** WORK REQUEST **
Your answer must be an exact copy of the data below.

** RECORDS **

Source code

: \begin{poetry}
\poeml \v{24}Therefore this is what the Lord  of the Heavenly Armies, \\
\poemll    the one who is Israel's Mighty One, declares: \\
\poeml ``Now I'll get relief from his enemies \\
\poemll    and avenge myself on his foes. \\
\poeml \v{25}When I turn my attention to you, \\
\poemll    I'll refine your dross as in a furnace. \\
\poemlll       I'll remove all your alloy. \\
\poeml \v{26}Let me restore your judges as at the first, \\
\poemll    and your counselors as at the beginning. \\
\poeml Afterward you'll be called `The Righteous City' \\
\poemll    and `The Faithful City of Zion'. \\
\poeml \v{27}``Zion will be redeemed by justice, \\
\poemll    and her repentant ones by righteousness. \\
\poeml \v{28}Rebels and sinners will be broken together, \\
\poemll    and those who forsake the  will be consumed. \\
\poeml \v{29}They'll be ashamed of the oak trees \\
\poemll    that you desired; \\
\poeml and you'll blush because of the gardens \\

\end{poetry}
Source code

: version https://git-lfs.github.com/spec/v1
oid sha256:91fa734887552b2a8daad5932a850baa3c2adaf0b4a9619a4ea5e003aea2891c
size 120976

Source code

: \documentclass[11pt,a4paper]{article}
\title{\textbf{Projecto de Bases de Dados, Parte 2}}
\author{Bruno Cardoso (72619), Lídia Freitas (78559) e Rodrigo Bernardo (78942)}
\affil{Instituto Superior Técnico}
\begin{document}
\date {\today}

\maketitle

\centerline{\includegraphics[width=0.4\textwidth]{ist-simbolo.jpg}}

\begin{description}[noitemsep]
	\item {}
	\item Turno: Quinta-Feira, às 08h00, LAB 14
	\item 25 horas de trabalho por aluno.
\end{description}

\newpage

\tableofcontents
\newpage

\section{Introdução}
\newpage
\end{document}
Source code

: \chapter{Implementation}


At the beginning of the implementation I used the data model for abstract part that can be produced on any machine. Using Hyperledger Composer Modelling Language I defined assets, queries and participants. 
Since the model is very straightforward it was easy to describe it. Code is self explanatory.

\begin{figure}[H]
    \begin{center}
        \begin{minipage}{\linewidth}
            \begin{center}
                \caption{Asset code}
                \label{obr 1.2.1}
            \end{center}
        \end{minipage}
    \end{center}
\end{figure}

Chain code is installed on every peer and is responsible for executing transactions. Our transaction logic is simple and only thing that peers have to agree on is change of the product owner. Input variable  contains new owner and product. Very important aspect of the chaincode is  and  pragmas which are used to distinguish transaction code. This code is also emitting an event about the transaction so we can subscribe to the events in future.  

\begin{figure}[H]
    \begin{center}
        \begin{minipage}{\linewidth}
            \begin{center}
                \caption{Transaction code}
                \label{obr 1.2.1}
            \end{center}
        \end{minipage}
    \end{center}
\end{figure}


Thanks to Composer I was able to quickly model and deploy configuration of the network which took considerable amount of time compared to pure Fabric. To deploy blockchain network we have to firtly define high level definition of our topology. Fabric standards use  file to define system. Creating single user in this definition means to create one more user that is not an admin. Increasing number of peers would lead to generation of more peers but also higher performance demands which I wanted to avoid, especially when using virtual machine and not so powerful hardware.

** ANSWER FOR THE TASK **
Source code

: \begin{poetry}
\poeml \v{24}Therefore this is what the Lord  of the Heavenly Armies, \\
\poemll    the one who is Israel's Mighty One, declares: \\
\poeml ``Now I'll get relief from his enemies \\
\poemll    and avenge myself on his foes. \\
\poeml \v{25}When I turn my attention to you, \\
\poemll    I'll refine your dross as in a furnace. \\
\poemlll       I'll remove all your alloy. \\
\poeml \v{26}Let me restore your judges as at the first, \\
\poemll    and your counselors as at the beginning. \\
\poeml Afterward you'll be called `The Righteous City' \\
\poemll    and `The Faithful City of Zion'. \\
\poeml \v{27}``Zion will be redeemed by justice, \\
\poemll    and her repentant ones by righteousness. \\
\poeml \v{28}Rebels and sinners will be broken together, \\
\poemll    and those who forsake the  will be consumed. \\
\poeml \v{29}They'll be ashamed of the oak trees \\
\poemll    that you desired; \\
\poeml and you'll blush because of the gardens \\

\end{poetry}
Source code

: version https://git-lfs.github.com/spec/v1
oid sha256:91fa734887552b2a8daad5932a850baa3c2adaf0b4a9619a4ea5e003aea2891c
size 120976

Source code

: \documentclass[11pt,a4paper]{article}
\title{\textbf{Projecto de Bases de Dados, Parte 2}}
\author{Bruno Cardoso (72619), Lídia Freitas (78559) e Rodrigo Bernardo (78942)}
\affil{Instituto Superior Técnico}
\begin{document}
\date {\today}

\maketitle

\centerline{\includegraphics[width=0.4\textwidth]{ist-simbolo.jpg}}

\begin{description}[noitemsep]
	\item {}
	\item Turno: Quinta-Feira, às 08h00, LAB 14
	\item 25 horas de trabalho por aluno.
\end{description}

\newpage

\tableofcontents
\newpage

\section{Introdução}
\newpage
\end{document}
Source code

: \chapter{Implementation}


At the beginning of the implementation I used the data model for abstract part that can be produced on any machine. Using Hyperledger Composer Modelling Language I defined assets, queries and participants. 
Since the model is very straightforward it was easy to describe it. Code is self explanatory.

\begin{figure}[H]
    \begin{center}
        \begin{minipage}{\linewidth}
            \begin{center}
                \caption{Asset code}
                \label{obr 1.2.1}
            \end{center}
        \end{minipage}
    \end{center}
\end{figure}

Chain code is installed on every peer and is responsible for executing transactions. Our transaction logic is simple and only thing that peers have to agree on is change of the product owner. Input variable  contains new owner and product. Very important aspect of the chaincode is  and  pragmas which are used to distinguish transaction code. This code is also emitting an event about the transaction so we can subscribe to the events in future.  

\begin{figure}[H]
    \begin{center}
        \begin{minipage}{\linewidth}
            \begin{center}
                \caption{Transaction code}
                \label{obr 1.2.1}
            \end{center}
        \end{minipage}
    \end{center}
\end{figure}


Thanks to Composer I was able to quickly model and deploy configuration of the network which took considerable amount of time compared to pure Fabric. To deploy blockchain network we have to firtly define high level definition of our topology. Fabric standards use  file to define system. Creating single user in this definition means to create one more user that is not an admin. Increasing number of peers would lead to generation of more peers but also higher performance demands which I wanted to avoid, especially when using virtual machine and not so powerful hardware.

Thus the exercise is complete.